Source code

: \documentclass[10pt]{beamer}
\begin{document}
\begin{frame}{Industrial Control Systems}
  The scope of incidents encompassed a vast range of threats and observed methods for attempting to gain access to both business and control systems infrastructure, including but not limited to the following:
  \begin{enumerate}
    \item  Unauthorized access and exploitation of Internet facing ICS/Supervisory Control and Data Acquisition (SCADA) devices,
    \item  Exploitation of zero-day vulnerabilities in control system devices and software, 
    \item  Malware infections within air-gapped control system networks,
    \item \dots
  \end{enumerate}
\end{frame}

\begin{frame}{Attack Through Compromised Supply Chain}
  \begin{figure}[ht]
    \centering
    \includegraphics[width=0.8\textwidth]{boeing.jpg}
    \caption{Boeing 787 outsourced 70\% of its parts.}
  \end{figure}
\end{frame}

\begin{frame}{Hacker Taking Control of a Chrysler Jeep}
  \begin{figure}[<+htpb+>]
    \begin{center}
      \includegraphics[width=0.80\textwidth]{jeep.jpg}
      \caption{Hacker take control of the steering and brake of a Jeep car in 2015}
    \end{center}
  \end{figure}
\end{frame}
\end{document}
§
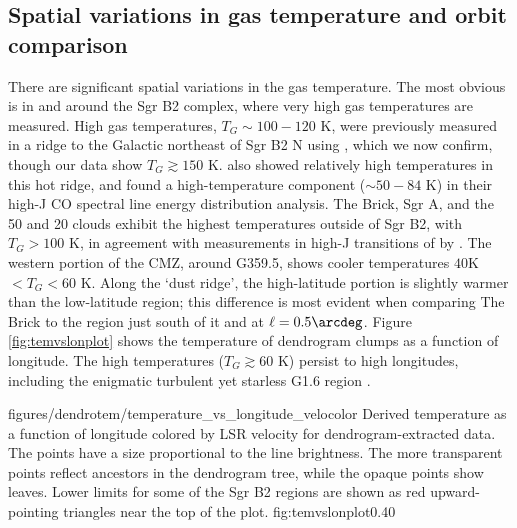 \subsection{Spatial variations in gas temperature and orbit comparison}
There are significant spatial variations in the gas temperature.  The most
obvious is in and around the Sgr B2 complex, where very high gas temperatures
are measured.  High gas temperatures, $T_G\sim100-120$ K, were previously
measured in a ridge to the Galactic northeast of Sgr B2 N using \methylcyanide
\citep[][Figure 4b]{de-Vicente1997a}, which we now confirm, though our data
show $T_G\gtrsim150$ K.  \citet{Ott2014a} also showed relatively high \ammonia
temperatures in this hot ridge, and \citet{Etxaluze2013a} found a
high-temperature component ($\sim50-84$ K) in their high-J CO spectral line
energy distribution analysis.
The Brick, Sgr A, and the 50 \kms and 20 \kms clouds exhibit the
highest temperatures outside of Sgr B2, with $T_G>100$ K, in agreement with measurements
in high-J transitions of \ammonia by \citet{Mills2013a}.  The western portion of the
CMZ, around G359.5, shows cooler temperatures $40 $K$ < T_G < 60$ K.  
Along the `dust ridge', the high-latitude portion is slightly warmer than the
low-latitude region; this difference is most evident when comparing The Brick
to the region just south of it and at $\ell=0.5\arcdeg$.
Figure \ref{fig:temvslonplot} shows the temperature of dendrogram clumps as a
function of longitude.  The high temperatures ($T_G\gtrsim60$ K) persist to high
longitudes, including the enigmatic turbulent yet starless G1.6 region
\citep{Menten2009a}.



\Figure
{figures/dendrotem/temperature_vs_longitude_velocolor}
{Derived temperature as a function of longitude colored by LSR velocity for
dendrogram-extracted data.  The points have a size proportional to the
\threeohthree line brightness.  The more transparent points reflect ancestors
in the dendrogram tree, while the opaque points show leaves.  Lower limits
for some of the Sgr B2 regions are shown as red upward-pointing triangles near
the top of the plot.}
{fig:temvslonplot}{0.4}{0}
§
▶ [Exercise directions] Look through the entries above. Copy each line in which the string "measured" occurs.

▶ [Reply to the exercise]
are measured.  High gas temperatures, $T_G\sim100-120$ K, were previously
measured in a ridge to the Galactic northeast of Sgr B2 N using \methylcyanide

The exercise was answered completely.